- [Work required] Return each line below holding the string "Luciano".

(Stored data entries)
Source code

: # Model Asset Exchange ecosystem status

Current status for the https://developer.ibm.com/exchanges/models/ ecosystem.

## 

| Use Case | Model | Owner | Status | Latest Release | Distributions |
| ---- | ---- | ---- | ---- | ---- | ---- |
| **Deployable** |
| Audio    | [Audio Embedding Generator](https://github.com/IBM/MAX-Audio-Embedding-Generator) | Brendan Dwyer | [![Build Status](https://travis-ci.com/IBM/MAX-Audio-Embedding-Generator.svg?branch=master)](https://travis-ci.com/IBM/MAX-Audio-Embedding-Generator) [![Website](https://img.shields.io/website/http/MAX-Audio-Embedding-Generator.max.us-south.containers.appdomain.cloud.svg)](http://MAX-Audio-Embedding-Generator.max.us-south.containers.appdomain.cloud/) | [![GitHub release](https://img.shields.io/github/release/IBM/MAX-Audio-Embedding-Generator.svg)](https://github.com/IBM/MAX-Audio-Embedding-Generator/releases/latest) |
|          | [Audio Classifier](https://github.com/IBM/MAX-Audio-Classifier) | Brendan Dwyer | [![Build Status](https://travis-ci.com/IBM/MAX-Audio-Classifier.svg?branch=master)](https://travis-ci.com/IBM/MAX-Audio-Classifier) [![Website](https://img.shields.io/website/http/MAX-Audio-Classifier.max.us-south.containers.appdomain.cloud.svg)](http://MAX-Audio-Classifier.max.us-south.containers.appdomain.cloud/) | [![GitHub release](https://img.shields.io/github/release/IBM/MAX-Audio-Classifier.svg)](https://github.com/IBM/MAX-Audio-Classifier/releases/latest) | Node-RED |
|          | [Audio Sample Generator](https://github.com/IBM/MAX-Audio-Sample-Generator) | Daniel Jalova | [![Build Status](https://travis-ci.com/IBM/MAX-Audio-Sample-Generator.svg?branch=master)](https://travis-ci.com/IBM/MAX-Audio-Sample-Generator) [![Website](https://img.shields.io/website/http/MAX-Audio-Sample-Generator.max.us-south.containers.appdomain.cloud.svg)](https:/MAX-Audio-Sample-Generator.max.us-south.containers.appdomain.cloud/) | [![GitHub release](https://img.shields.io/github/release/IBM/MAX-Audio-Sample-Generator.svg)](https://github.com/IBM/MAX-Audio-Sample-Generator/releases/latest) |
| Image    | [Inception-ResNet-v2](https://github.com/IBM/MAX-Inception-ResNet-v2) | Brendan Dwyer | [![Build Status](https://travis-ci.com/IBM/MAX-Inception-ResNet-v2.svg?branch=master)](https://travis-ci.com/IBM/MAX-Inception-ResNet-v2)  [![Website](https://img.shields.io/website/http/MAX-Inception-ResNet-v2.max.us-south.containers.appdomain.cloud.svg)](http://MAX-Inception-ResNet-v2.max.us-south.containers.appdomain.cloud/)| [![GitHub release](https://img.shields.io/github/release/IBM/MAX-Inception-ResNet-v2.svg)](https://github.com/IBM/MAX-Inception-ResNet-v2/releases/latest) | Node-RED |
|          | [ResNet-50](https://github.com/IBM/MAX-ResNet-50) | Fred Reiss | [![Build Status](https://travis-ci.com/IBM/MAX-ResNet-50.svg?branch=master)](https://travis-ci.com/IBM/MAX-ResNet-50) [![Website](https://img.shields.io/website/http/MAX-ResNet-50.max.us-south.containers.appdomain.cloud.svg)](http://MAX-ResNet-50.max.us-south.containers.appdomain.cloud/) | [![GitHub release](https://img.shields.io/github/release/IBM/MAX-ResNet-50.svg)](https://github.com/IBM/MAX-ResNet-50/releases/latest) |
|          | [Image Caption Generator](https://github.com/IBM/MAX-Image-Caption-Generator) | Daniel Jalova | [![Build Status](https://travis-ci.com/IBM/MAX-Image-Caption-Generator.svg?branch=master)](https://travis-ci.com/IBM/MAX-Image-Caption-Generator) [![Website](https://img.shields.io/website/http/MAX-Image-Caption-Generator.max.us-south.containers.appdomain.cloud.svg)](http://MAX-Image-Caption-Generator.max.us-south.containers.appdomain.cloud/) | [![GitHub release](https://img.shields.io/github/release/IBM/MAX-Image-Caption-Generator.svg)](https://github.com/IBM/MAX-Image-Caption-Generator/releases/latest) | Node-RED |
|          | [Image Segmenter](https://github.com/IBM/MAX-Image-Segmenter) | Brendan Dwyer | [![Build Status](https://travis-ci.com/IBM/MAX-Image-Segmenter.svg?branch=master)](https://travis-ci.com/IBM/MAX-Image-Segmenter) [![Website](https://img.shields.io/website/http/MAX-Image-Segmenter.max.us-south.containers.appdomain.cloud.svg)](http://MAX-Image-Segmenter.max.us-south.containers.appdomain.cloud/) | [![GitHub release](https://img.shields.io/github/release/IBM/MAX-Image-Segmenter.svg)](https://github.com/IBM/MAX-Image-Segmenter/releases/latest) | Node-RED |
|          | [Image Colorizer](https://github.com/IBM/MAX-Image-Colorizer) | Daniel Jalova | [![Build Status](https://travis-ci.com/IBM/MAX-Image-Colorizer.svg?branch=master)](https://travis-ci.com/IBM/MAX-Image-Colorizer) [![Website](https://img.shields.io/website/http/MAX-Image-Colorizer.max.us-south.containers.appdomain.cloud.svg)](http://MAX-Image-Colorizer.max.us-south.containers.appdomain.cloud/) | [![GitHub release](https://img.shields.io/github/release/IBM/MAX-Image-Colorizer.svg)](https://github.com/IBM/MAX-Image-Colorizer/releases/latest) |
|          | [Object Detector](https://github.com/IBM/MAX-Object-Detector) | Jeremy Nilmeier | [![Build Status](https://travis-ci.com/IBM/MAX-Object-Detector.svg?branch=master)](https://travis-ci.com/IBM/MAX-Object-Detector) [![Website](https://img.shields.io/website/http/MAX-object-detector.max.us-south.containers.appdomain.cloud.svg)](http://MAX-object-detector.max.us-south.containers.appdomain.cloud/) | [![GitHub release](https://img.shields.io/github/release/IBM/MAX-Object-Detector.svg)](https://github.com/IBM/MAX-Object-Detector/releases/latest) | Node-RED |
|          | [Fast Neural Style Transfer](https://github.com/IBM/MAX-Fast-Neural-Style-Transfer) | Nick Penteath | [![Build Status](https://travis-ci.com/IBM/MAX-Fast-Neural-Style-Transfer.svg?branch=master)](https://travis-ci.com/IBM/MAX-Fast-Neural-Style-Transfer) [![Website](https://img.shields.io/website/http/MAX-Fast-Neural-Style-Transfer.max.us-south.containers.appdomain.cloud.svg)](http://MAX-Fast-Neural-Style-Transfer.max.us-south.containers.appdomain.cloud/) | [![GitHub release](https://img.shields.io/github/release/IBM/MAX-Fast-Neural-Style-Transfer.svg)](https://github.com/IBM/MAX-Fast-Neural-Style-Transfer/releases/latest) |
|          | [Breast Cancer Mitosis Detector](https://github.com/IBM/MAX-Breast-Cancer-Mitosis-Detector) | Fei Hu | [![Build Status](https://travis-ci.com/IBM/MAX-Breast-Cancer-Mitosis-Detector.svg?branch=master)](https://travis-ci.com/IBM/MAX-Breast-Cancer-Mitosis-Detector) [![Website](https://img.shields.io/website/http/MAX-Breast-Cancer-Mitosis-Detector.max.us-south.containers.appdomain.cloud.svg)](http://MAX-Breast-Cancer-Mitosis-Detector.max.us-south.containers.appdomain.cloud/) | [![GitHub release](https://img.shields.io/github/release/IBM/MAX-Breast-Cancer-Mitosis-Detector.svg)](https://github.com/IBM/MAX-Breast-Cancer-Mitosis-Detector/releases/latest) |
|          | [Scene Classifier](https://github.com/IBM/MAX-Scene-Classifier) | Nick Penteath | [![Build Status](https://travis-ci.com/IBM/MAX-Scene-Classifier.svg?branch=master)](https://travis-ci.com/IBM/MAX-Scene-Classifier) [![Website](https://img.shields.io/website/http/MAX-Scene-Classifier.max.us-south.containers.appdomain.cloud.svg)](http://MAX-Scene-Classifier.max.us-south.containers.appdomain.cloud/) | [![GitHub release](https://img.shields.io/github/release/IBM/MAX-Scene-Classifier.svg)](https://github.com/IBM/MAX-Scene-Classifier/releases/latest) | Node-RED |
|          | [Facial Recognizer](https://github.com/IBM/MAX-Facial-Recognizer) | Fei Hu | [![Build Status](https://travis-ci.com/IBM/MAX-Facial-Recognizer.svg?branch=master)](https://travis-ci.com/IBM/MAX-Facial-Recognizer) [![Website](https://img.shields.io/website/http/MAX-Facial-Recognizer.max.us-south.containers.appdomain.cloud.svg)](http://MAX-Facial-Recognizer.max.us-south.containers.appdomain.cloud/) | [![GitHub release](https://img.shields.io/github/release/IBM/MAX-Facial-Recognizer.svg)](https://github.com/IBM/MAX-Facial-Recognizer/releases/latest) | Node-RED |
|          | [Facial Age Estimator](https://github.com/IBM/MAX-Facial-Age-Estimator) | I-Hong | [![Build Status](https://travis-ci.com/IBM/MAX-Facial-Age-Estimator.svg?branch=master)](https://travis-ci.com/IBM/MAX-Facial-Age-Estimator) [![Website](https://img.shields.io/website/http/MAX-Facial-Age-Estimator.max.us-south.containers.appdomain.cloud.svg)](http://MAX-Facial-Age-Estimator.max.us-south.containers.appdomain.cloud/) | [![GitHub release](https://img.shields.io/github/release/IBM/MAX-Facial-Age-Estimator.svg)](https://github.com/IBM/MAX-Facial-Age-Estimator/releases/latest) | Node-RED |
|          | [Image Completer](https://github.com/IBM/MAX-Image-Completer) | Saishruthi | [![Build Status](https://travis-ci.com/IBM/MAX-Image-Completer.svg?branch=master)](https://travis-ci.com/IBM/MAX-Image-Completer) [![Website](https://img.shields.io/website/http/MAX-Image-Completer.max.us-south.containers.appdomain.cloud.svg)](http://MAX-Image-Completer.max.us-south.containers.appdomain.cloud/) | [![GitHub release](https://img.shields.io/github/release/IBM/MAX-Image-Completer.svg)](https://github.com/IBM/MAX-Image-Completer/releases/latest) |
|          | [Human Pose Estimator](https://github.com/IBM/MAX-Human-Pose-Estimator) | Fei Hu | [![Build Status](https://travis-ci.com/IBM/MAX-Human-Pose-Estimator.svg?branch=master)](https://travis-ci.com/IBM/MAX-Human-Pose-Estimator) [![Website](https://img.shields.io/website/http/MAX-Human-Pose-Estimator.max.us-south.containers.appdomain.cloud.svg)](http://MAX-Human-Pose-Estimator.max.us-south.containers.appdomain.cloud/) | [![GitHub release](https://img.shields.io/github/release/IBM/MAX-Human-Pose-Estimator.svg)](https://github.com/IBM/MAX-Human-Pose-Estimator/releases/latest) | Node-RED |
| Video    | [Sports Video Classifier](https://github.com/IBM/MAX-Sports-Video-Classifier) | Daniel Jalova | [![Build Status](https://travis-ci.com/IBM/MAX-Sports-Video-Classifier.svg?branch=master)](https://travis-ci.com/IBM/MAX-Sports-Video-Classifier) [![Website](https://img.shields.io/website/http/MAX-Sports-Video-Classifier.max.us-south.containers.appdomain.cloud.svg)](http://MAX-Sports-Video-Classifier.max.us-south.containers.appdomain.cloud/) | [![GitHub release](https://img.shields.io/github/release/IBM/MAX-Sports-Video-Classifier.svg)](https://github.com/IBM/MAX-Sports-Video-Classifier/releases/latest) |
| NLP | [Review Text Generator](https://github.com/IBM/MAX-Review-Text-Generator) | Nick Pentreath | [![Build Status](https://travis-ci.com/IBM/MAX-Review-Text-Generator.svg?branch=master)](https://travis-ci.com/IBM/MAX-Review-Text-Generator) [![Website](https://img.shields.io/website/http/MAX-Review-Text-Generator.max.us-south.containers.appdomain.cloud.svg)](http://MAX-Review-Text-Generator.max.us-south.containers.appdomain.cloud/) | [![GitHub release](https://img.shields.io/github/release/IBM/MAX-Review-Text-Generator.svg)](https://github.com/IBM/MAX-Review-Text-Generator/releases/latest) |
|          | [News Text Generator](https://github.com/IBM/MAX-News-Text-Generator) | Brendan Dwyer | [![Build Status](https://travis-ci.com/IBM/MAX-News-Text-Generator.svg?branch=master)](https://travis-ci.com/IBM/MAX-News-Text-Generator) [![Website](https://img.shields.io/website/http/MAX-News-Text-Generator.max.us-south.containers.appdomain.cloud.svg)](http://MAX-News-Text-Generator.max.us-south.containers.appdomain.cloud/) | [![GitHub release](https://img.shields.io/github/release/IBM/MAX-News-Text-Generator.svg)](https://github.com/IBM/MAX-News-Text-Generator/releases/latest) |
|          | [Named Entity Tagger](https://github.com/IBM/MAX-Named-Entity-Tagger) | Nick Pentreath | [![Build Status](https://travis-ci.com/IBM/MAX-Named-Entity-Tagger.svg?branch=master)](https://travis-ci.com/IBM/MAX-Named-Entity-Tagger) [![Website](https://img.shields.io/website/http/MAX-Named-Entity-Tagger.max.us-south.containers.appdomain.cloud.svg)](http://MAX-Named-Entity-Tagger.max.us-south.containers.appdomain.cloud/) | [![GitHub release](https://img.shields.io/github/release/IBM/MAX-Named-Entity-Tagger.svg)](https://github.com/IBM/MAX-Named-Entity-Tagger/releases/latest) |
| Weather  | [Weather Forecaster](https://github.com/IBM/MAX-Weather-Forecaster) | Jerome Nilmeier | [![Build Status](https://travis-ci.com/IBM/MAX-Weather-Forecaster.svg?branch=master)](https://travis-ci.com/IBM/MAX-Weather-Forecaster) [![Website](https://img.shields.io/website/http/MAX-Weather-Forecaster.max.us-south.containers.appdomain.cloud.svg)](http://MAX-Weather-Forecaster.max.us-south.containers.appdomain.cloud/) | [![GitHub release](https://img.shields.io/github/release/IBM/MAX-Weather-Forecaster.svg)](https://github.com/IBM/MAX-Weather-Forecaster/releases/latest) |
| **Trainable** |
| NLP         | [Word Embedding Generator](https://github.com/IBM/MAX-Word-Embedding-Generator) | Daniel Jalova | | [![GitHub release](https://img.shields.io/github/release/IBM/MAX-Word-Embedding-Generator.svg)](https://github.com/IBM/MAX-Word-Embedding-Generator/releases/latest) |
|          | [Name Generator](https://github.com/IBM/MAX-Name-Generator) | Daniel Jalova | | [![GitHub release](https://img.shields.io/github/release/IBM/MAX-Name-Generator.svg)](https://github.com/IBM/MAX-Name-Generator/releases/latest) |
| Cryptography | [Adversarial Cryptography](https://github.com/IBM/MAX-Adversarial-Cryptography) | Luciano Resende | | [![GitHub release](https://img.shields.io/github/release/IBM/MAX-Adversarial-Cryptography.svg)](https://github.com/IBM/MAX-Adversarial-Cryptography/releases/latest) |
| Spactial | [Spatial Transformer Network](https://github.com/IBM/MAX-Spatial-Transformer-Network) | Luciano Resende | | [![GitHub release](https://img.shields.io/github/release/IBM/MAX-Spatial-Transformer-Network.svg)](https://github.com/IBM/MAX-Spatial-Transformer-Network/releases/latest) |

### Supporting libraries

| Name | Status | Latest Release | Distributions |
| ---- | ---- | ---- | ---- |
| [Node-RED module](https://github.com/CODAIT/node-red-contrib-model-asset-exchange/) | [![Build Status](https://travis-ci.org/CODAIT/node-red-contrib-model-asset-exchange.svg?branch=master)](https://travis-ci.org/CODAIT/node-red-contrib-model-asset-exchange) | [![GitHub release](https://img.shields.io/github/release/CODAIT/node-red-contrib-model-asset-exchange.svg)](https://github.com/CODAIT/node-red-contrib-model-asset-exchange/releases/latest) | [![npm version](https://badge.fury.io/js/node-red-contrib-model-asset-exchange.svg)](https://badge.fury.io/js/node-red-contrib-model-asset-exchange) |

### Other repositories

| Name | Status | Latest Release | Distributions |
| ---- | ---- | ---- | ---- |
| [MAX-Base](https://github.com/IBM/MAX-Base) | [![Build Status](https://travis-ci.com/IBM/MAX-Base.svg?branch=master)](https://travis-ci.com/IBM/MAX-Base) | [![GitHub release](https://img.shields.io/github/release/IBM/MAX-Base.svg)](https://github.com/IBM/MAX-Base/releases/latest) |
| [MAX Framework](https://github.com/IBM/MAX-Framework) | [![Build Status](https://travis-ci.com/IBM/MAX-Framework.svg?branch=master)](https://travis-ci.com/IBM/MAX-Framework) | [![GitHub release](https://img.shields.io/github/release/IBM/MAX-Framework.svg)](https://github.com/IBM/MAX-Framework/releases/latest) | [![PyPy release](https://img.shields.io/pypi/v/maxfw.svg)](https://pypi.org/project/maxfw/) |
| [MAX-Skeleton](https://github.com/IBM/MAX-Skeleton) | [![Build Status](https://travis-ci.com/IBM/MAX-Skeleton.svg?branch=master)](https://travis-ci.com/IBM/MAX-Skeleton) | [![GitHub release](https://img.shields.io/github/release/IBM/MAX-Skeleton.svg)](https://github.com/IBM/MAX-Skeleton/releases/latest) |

- [Answer section]
| Cryptography | [Adversarial Cryptography](https://github.com/IBM/MAX-Adversarial-Cryptography) | Luciano Resende | | [![GitHub release](https://img.shields.io/github/release/IBM/MAX-Adversarial-Cryptography.svg)](https://github.com/IBM/MAX-Adversarial-Cryptography/releases/latest) |
| Spactial | [Spatial Transformer Network](https://github.com/IBM/MAX-Spatial-Transformer-Network) | Luciano Resende | | [![GitHub release](https://img.shields.io/github/release/IBM/MAX-Spatial-Transformer-Network.svg)](https://github.com/IBM/MAX-Spatial-Transformer-Network/releases/latest) |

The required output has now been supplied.